“I’ve been running a search engine using the name “Seek” since September 1999,” says Karl Rohde, director of Seek.
He wanted to set up a search engine that focused on the New Zealand market.
“When I set up I looked at seek.co.nz but it had already been taken. I emailed the contact there and asked if they were interested in selling it but didn’t get a reply so I went ahead with seek.net.nz.”
In August last year Rohde received a letter from an Australian law firm demanding he cease trading and hand over the domain name or face legal challenges. He offered to sell them the domain name for a fee to cover his rebranding and costs — a figure he put at $100,000 just to see what the other party said.

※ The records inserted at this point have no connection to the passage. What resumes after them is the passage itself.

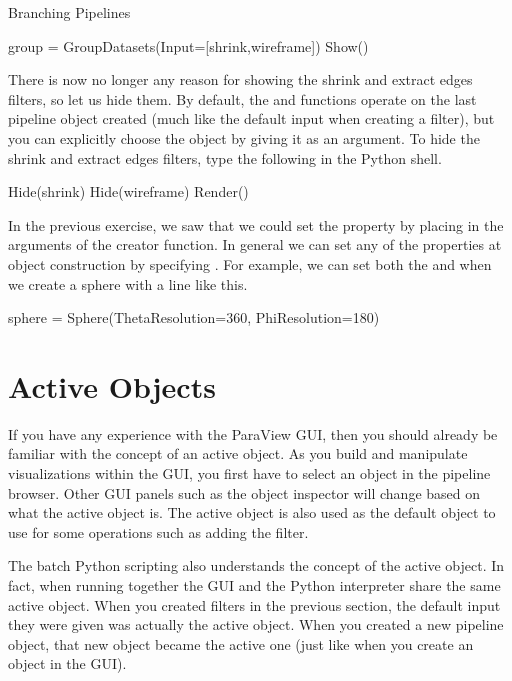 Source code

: \begin{exercise}{Branching Pipelines}
  \begin{python}
group = GroupDatasets(Input=[shrink,wireframe])
Show()
  \end{python}

  There is now no longer any reason for showing the shrink and extract
  edges filters, so let us hide them.  By default, the  and
   functions operate on the last pipeline object created (much
  like the default input when creating a filter), but you can explicitly
  choose the object by giving it as an argument.  To hide the shrink and
  extract edges filters, type the following in the Python shell.

  \begin{python}
Hide(shrink)
Hide(wireframe)
Render()
  \end{python}
\end{exercise}

In the previous exercise, we saw that we could set the 
property by placing  in the arguments
of the creator function.  In general we can set any of the properties at
object construction by specifying .  For example, we can set both the
 and  when we create a sphere
with a line like this.

\begin{python}
sphere = Sphere(ThetaResolution=360, PhiResolution=180)
\end{python}


\section{Active Objects}
\label{sec:ActiveObjects}

If you have any experience with the ParaView GUI, then you should already
be familiar with the concept of an active object.  As you build and
manipulate visualizations within the GUI, you first have to select an
object in the pipeline browser.  Other GUI panels such as the object
inspector will change based on what the active object is.  The active
object is also used as the default object to use for some operations such
as adding the filter.

The batch Python scripting also understands the concept of the active
object.  In fact, when running together the GUI and the Python interpreter
share the same active object.  When you created filters in the previous
section, the default input they were given was actually the active object.
When you created a new pipeline object, that new object became the active
one (just like when you create an object in the GUI).

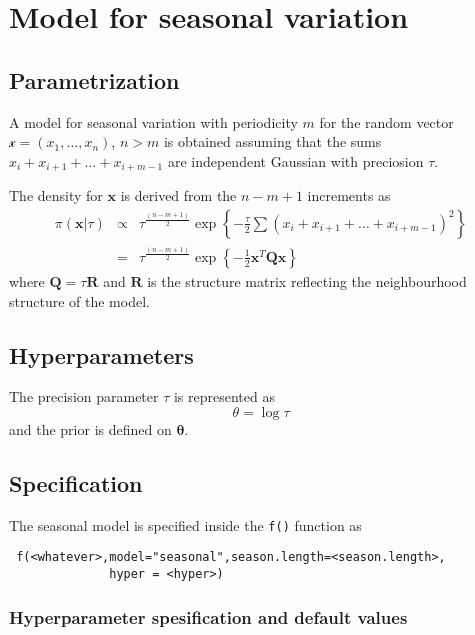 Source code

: \documentclass[a4paper,11pt]{article}
\begin{document}
\section*{Model for seasonal variation}

\subsection*{Parametrization}

A model for seasonal variation with periodicity $m$ for the random vector $\mathcal{x}=(x_1,\dots,x_n)$, $n>m$ is obtained assuming that the sums $x_i+x_{i+1}+\dots+x_{i+m-1}$ are independent Gaussian with preciosion $\tau$.

The density for $\mathbf{x}$ is derived from the $n-m+1$ increments as
\begin{eqnarray}
\pi(\mathbf{x}|\tau) &\propto& \tau^{\frac{(n-m+1)}{2}} \exp\left\{-\frac{\tau}{2}\sum (x_i+x_{i+1}+\dots+x_{i+m-1})^2\right\}\\
& = &\tau^{\frac{(n-m+1)}{2}}\exp\left\{-\frac{1}{2}\mathbf{x}^T\mathbf{Q}\mathbf{x} \right\}
\end{eqnarray}
where $\mathbf{Q}=\tau\mathbf{R}$ and $\mathbf{R}$ is the structure matrix reflecting the neighbourhood structure of the model.


\subsection*{Hyperparameters}

The precision parameter $\tau$ is represented as
\begin{displaymath}
    \theta =\log \tau
\end{displaymath}
and the prior is defined on $\mathbf{\theta}$. 

\subsection*{Specification}

The seasonal model is specified inside the {\tt f()} function as
\begin{verbatim}
 f(<whatever>,model="seasonal",season.length=<season.length>,
              hyper = <hyper>)
\end{verbatim}
 
\subsubsection*{Hyperparameter spesification and default values}

\end{document}
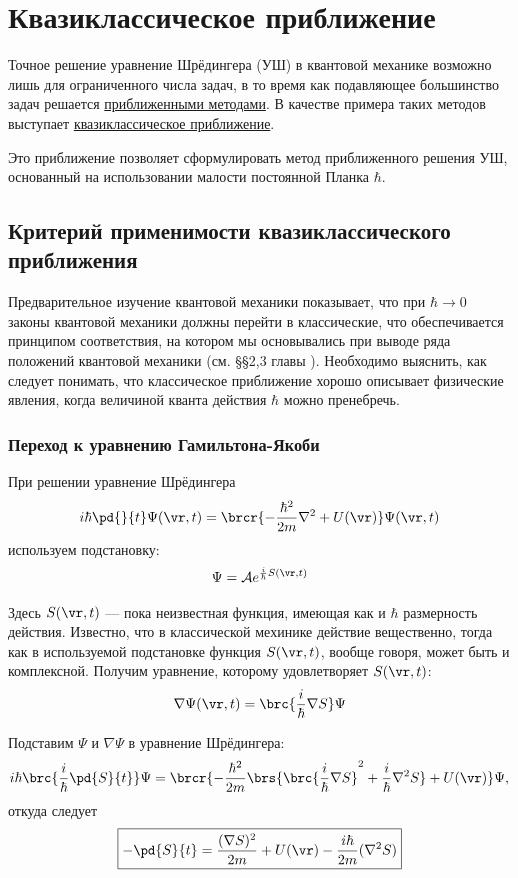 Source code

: \chapter{Квазиклассическое приближение}

Точное решение уравнение Шрёдингера (УШ) в квантовой механике возможно лишь для ограниченного числа задач, в то время как подавляющее большинство задач решается \underline{приближенными методами}. В качестве примера таких методов выступает \underline{квазиклассическое приближение}.

Это приближение позволяет сформулировать метод приближенного решения УШ, основанный на использовании малости постоянной Планка $\hbar$.
 
\section{Критерий применимости квазиклассического приближения}

Предварительное изучение квантовой механики показывает, что при $\hbar \to 0$ законы квантовой механики должны перейти в классические, что обеспечивается принципом соответствия, на котором мы основывались при выводе ряда положений квантовой механики (см. \S\S 2,3 главы ). Необходимо выяснить, как следует понимать, что классическое приближение хорошо описывает физические явления, когда величиной кванта действия $\hbar$ можно пренебречь.

\subsection{Переход к уравнению Гамильтона-Якоби}

При решении уравнение Шрёдингера
$$
i\hbar \pd{}{t} \Psi(\vr, t) = \brcr{-\frac{\hbar^2}{2m} \nabla^2 + U(\vr)} \Psi(\vr,t)
$$
используем подстановку:
$$
\Psi = \mathcal{A} e^{\frac{i}{\hbar}S(\vr,t)}
$$

Здесь $S(\vr, t)$ --- пока неизвестная функция, имеющая как и $\hbar$ размерность действия. Известно, что в классической мехинике действие вещественно, тогда как в используемой подстановке функция $S(\vr, t)$, вообще говоря, может быть и комплексной. Получим уравнение, которому удовлетворяет $S(\vr, t)$:   
$$
\nabla \Psi(\vr,t) = \brc{\frac{i}{\hbar}\nabla S}\Psi
$$

Подставим $\Psi$ и $\nabla \Psi$ в уравнение Шрёдингера:
$$
i\hbar\brc{\frac{i}{\hbar}\pd{S}{t}}\Psi = 
\brcr{ -\frac{\hbar^2}{2m} \brs{ \brc{\frac{i}{\hbar}\nabla S}^2 + \frac{i}{\hbar}{\nabla^2} S} + U(\vr) } \Psi,
$$
откуда следует
\begin{equation}
\label{eq:11_1_1}
\boxed{-\pd{S}{t} = \frac{(\nabla S)^2}{2m} + U(\vr) - \frac{i\hbar}{2m} (\nabla^2 S)}
\end{equation}

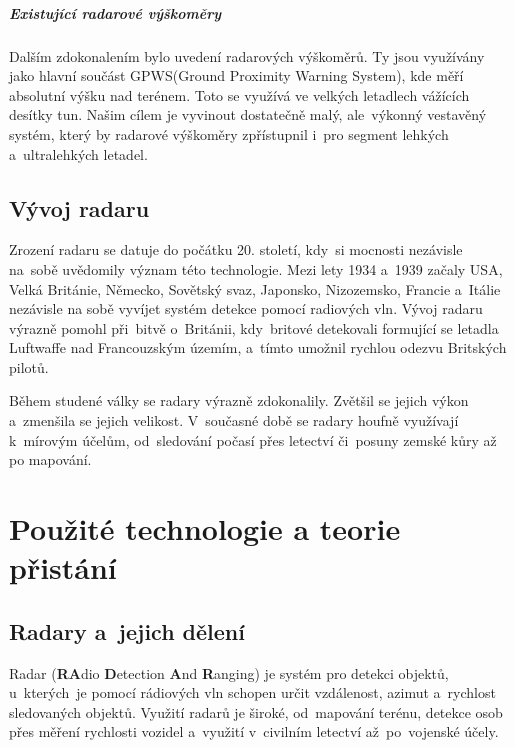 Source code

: 		\paragraph{Existující radarové výškoměry}
		Dalším zdokonalením bylo uvedení radarových výškoměrů. Ty jsou využívány jako hlavní součást GPWS(Ground Proximity Warning System), kde měří absolutní výšku nad terénem. Toto se využívá ve velkých letadlech vážících desítky tun. Našim cílem je vyvinout dostatečně malý, ale~výkonný vestavěný systém, který by radarové výškoměry zpřístupnil i~pro segment lehkých a~ultralehkých letadel.
	
	\section{Vývoj radaru}
		Zrození radaru se datuje do počátku 20. století, kdy~si mocnosti nezávisle na~sobě uvědomily význam této technologie. Mezi lety 1934 a~1939 začaly USA, Velká Británie, Německo, Sovětský svaz, Japonsko, Nizozemsko, Francie a~Itálie nezávisle na sobě vyvíjet systém detekce pomocí radiových vln.\cite{history::radar} Vývoj radaru výrazně pomohl při~bitvě o~Británii, kdy~britové detekovali formující se letadla Luftwaffe nad Francouzským územím, a~tímto umožnil rychlou odezvu Britských pilotů.\par
			
		Během studené války se radary výrazně zdokonalily. Zvětšil se jejich výkon a~zmenšila se jejich velikost. V~současné době se radary houfně využívají k~mírovým účelům, od~sledování počasí přes letectví či~posuny zemské kůry až po mapování.
		
\chapter{Použité technologie a teorie přistání}
	
	\section{Radary a~jejich dělení}\label{uvod::radary}
		Radar (\textbf{RA}dio \textbf{D}etection \textbf{A}nd \textbf{R}anging) je systém pro detekci objektů, u~kterých~je pomocí rádiových vln schopen určit vzdálenost, azimut a~rychlost sledovaných objektů. Využití radarů je široké, od~mapování terénu, detekce osob přes měření rychlosti vozidel a~využití v~civilním letectví až~po~vojenské účely.	
			
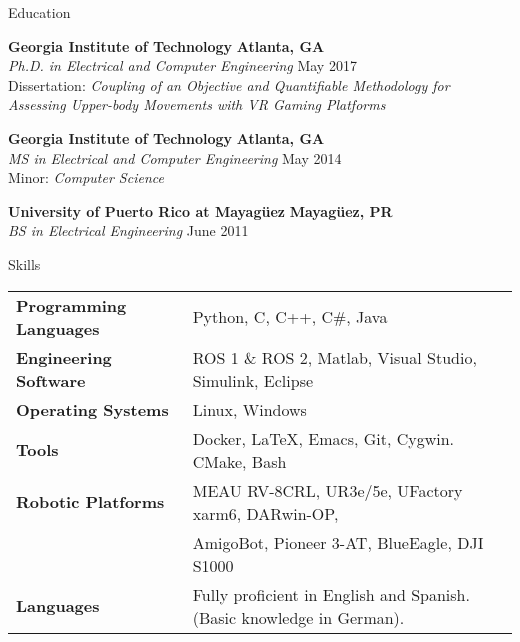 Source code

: \documentclass{resume} %
\newcommand{\sectionspace}{\vspace{3mm}}
\begin{document}

\sectionspace
\begin{rSection}{Education}

{\bf Georgia Institute of Technology} \hfill {\bf Atlanta, GA} \\
\textit{Ph.D. in Electrical and Computer Engineering} \hfill May 2017 \\
Dissertation: \textit{Coupling of an Objective and Quantifiable Methodology for Assessing Upper-body Movements with VR Gaming Platforms}

{\bf Georgia Institute of Technology} \hfill {\bf Atlanta, GA} \\
\textit{MS in Electrical and Computer Engineering} \hfill May 2014 \\ %
Minor: \textit{Computer Science}

{\bf University of Puerto Rico at Mayag\"{u}ez} \hfill {\bf Mayag\"{u}ez, PR} \\
\textit{BS in Electrical Engineering} \hfill June 2011 \\

\end{rSection}





\sectionspace
\begin{rSection}{Skills}

\begin{tabular}{ @{} >{\bfseries}l @{\hspace{6ex}} l }
Programming Languages & Python, C, C++, C\#, Java \\

Engineering Software & ROS 1 \& ROS 2, Matlab, Visual Studio, Simulink,
                       Eclipse \\ %

Operating Systems & Linux, Windows \\

Tools & Docker, \LaTeX, Emacs, Git, Cygwin. CMake, Bash \\

Robotic Platforms & MEAU RV-8CRL, UR3e/5e, UFactory xarm6, DARwin-OP, \\

\space & AmigoBot, Pioneer 3-AT, BlueEagle, DJI S1000  \\

Languages & Fully proficient in English and Spanish. (Basic knowledge in German).

\end{tabular}

\end{rSection}
\end{document}
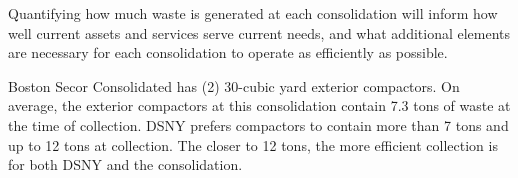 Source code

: 
    Quantifying how much waste is generated at each consolidation will inform how well current assets and services serve current needs, and what additional elements are necessary for each consolidation to operate as efficiently as possible.
    
    Boston Secor Consolidated has (2) 30-cubic yard exterior compactors. On average, the exterior compactors at this consolidation contain 7.3 tons of waste at the time of collection. DSNY prefers compactors to contain more than 7 tons and up to 12 tons at collection. The closer to 12 tons, the more efficient collection is for both DSNY and the consolidation. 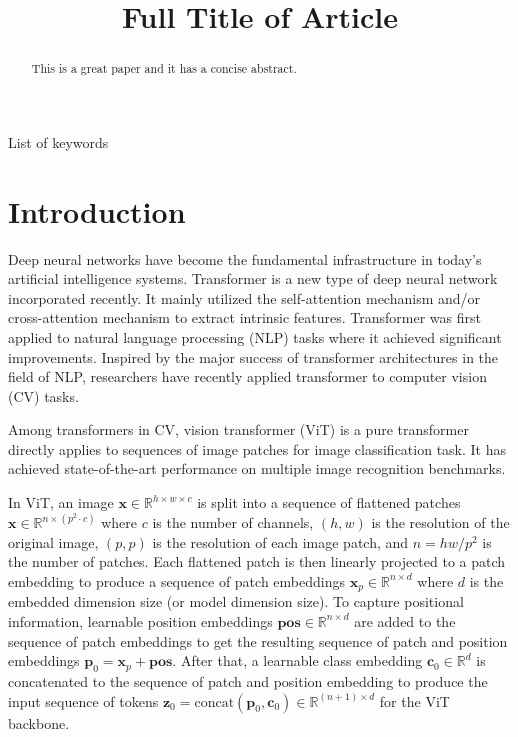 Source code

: \documentclass[anon,12pt]{colt2024} %
\title[Short Title]{Full Title of Article}
\begin{document}
\maketitle

\begin{abstract}%
  This is a great paper and it has a concise abstract.%
\end{abstract}

\begin{keywords}%
  List of keywords%
\end{keywords}

\section{Introduction}

Deep neural networks have become the fundamental infrastructure in today's artificial intelligence systems. 
Transformer is a new type of deep neural network incorporated recently.
It mainly utilized the self-attention mechanism and/or cross-attention mechanism to extract intrinsic features.
Transformer was first applied to natural language processing (NLP) tasks where it achieved significant improvements.
Inspired by the major success of transformer architectures in the field of NLP, researchers have recently applied transformer to computer vision (CV) tasks.

Among transformers in CV, vision transformer (ViT) is a pure transformer directly applies to sequences of image patches for image classification task.
It has achieved state-of-the-art performance on multiple image recognition benchmarks.

In ViT, an image $\mathbf{x} \in \mathbb{R} ^ {h \times w \times c}$ is split into a sequence of flattened patches $\mathbf{x} \in \mathbb{R} ^ {n \times (p^2 \cdot c)}$ where $c$ is the number of channels, $(h,w)$ is the resolution of the original image, $(p,p)$ is the resolution of each image patch, and $n=hw/p^2$ is the number of patches.
Each flattened patch is then linearly projected to a patch embedding to produce a sequence of patch embeddings $\mathbf{x}_p \in \mathbb{R} ^ {n \times d}$ where $d$ is the embedded dimension size (or model dimension size).
To capture positional information, learnable position embeddings $\mathbf{pos} \in \mathbb{R} ^ {n \times d}$ are added to the sequence of patch embeddings to get the resulting sequence of patch and position embeddings $\mathbf{p}_0 = \mathbf{x}_p + \mathbf{pos}$.
After that, a learnable class embedding $\mathbf{c}_0 \in \mathbb{R}^d$ is concatenated to the sequence of patch and position embedding to produce the input sequence of tokens $\mathbf{z}_0 = \mathrm{concat}(\mathbf{p}_0,  \mathbf{c}_0) \in \mathbb{R} ^ {(n+1) \times d}$ for the ViT backbone.
\end{document}
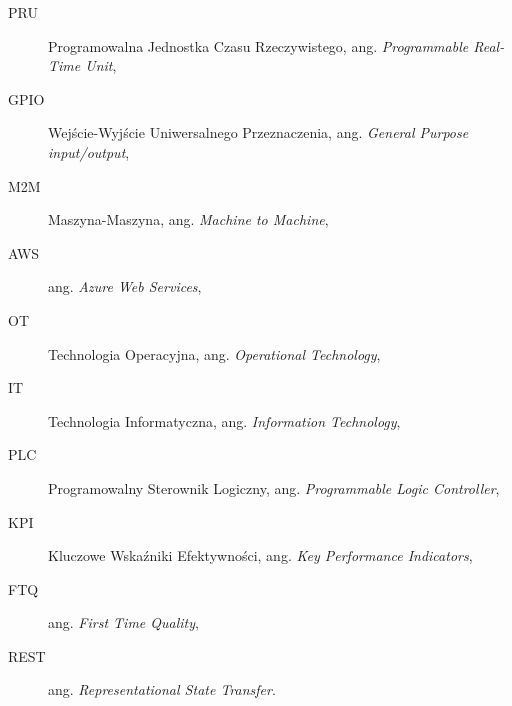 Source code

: \documentclass[a4paper, 12pt, twoside]{article}
\begin{document}
\begin{description}
      \item[PRU] Programowalna Jednostka Czasu Rzeczywistego, ang. \emph{Programmable Real-Time Unit},
      \item[GPIO] Wejście-Wyjście Uniwersalnego Przeznaczenia, ang. \emph{General Purpose input/output},
      \item[M2M] Maszyna-Maszyna, ang. \emph{Machine to Machine},
      \item[AWS] ang. \emph{Azure Web Services},
      \item[OT] Technologia Operacyjna, ang. \emph{Operational Technology},
      \item[IT] Technologia Informatyczna, ang. \emph{Information Technology},
      \item[PLC] Programowalny Sterownik Logiczny, ang. \emph{Programmable Logic Controller},
      \item[KPI] Kluczowe Wskaźniki Efektywności, ang. \emph{Key Performance Indicators},
      \item[FTQ] ang. \emph{First Time Quality},
      \item[REST] ang. \emph{Representational State Transfer}.
\end{description}
\end{document}
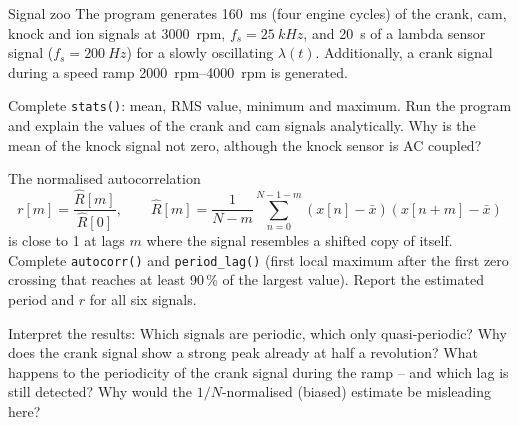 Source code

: \begin{exercise}{Signal zoo}{\JSLinux}
The program  generates \SI{160}{ms}
(four engine cycles) of the crank, cam, knock and ion signals at
\SI{3000}{rpm}, $f_s=\SI{25}{kHz}$, and \SI{20}{s} of a lambda sensor signal
($f_s=\SI{200}{Hz}$) for a slowly oscillating $\lambda(t)$. Additionally, a crank
signal during a speed ramp \SIrange{2000}{4000}{rpm} is generated.
\begin{tasks}
  \item Complete \texttt{stats()}: mean, RMS value, minimum and maximum. Run
    the program and explain the values of the crank and cam signals
    analytically. Why is the mean of the knock signal not zero, although the
    knock sensor is AC coupled?
  \item The normalised autocorrelation
    \[ r[m] = \frac{\hat R[m]}{\hat R[0]},\qquad
       \hat R[m]=\frac{1}{N-m}\sum_{n=0}^{N-1-m}(x[n]-\bar x)(x[n+m]-\bar x) \]
    is close to 1 at lags $m$ where the signal resembles a shifted copy of
    itself. Complete \texttt{autocorr()} and \texttt{period\_lag()} (first local
    maximum after the first zero crossing that reaches at least 90\,\% of the
    largest value). Report the estimated period and $r$ for all six signals.
  \item Interpret the results: Which signals are periodic, which only
    quasi-periodic? Why does the crank signal show a strong peak already at
    half a revolution? What happens to the periodicity of the crank signal
    during the ramp -- and which lag is still detected? Why would the
    $1/N$-normalised (biased) estimate be misleading here?
\end{tasks}
\end{exercise}

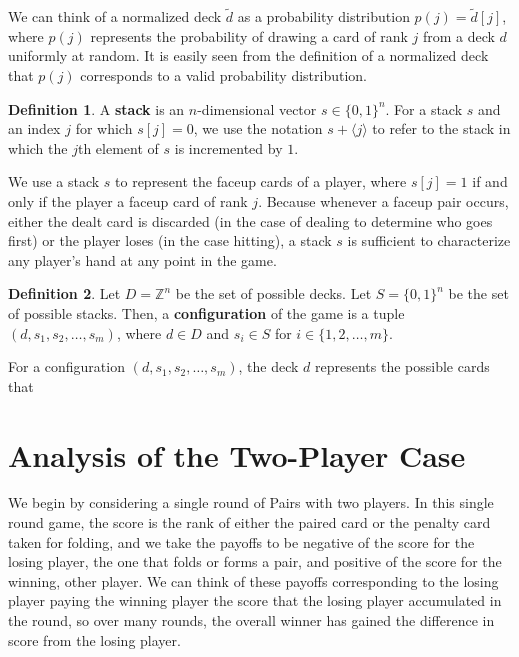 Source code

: \documentclass{article}
\theoremstyle{definition}
\newtheorem{definition}{Definition}
\newcounter{a}
\begin{document}
We can think of a normalized deck $\tilde{d}$ as a probability distribution $p(j) = \tilde{d}[j]$, where $p(j)$ represents the probability of drawing a card of rank $j$ from a deck $d$ uniformly at random. It is easily seen from the definition of a normalized deck that $p(j)$ corresponds to a valid probability distribution.

\begin{definition}
A \textbf{stack} is an $n$-dimensional vector $s \in \{0,1\}^n$. For a stack $s$ and an index $j$ for which $s[j] = 0$, we use the notation $s+\langle j \rangle$ to refer to the stack in which the $j$th element of $s$ is incremented by $1$. 
\end{definition}

We use a stack $s$ to represent the faceup cards of a player, where $s[j] = 1$ if and only if the player a faceup card of rank $j$. Because whenever a faceup pair occurs, either the dealt card is discarded (in the case of dealing to determine who goes first) or the player loses (in the case hitting), a stack $s$ is sufficient to characterize any player's hand at any point in the game.

\begin{definition}
Let $D = \mathbb{Z}^n$ be the set of possible decks. Let $S = \{0,1\}^n$ be the set of possible stacks. Then, a \textbf{configuration} of the game is a tuple $(d,s_1,s_2,\dots,s_m)$, where $d \in D$ and $s_i \in S$ for $i \in \{1,2,\dots,m\}$.
\end{definition}

For a configuration $(d,s_1,s_2,\dots,s_m)$, the deck $d$ represents the possible cards that

\section{Analysis of the Two-Player Case}

We begin by considering a single round of Pairs with two players. In this single round game, the score is the rank of either the paired card or the penalty card taken for folding, and we take the payoffs to be negative of the score for the losing player, the one that folds or forms a pair, and positive of the score for the winning, other player. We can think of these payoffs corresponding to the losing player paying the winning player the score that the losing player accumulated in the round, so over many rounds, the overall winner has gained the difference in score from the losing player.
\end{document}

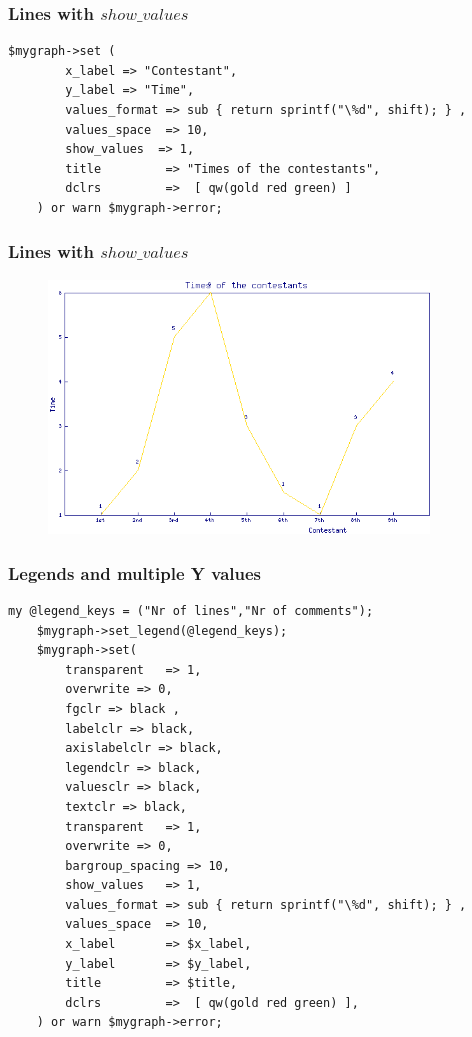 \documentclass{beamer}
\begin{document}
\begin{frame}[fragile] \frametitle{Lines with $show\_values$}
\begin{lstlisting}[language=perl_u,breaklines=true]
    $mygraph->set (
        x_label => "Contestant",
        y_label => "Time",
        values_format => sub { return sprintf("\%d", shift); } , 
        values_space  => 10, 
        show_values  => 1,
        title         => "Times of the contestants",
        dclrs         =>  [ qw(gold red green) ]
    ) or warn $mygraph->error;
\end{lstlisting}
\end{frame}

\begin{frame}[fragile] \frametitle{Lines with $show\_values$}
\begin{figure}[htbp]
\begin{center}
\includegraphics[width=0.9\textwidth]{image/linesNumbers.png}
\end{center}
\end{figure}
\end{frame}

\begin{frame}[fragile] \frametitle{Legends and multiple Y values}
\begin{lstlisting}[language=perl_u,breaklines=true]
    my @legend_keys = ("Nr of lines","Nr of comments");
    $mygraph->set_legend(@legend_keys);
    $mygraph->set(
        transparent   => 1,
        overwrite => 0,
        fgclr => black ,
        labelclr => black,
        axislabelclr => black,
        legendclr => black,
        valuesclr => black,
        textclr => black,
        transparent   => 1,
        overwrite => 0,
        bargroup_spacing => 10,
        show_values   => 1,
        values_format => sub { return sprintf("\%d", shift); } ,
        values_space  => 10,
        x_label       => $x_label,
        y_label       => $y_label,
        title         => $title,
        dclrs         =>  [ qw(gold red green) ],
    ) or warn $mygraph->error;
\end{lstlisting}
\end{frame}
\end{document}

“I didn’t hear anything for ages, then they came back with an offer of $10,000.” Rohde says he got tired of the “intimidation tactics” after he received a further phone call, this time from the company director offering $7500. Rohde then discussed the issue with a lawyer.
“Basically I’m now in a difficult position. They’ve got the name Seek trademarked, something I was advised would be impossible because the name is too generic, and I’ve been told I will be liable for costs if I proceed or even if I pull out.”
But Seek in Australia isn't about to take action on Rohde’s site. “We were quite concerned but we have no intention to resolve it at this stage,” says spokesman Derrick Miller from the company’s Melbourne head office.
Initially it was feared user confusion would lead to Seek Australia missing out on customer contacts. However, says Miller, that hasn’t happened at all. “Really his presence isn’t registering a blip on traffic levels to the New Zealand site.”
He doesn’t rule out further action if the seek.net.nz search engine becomes too popular and begins to impact on seek.co.nz traffic levels.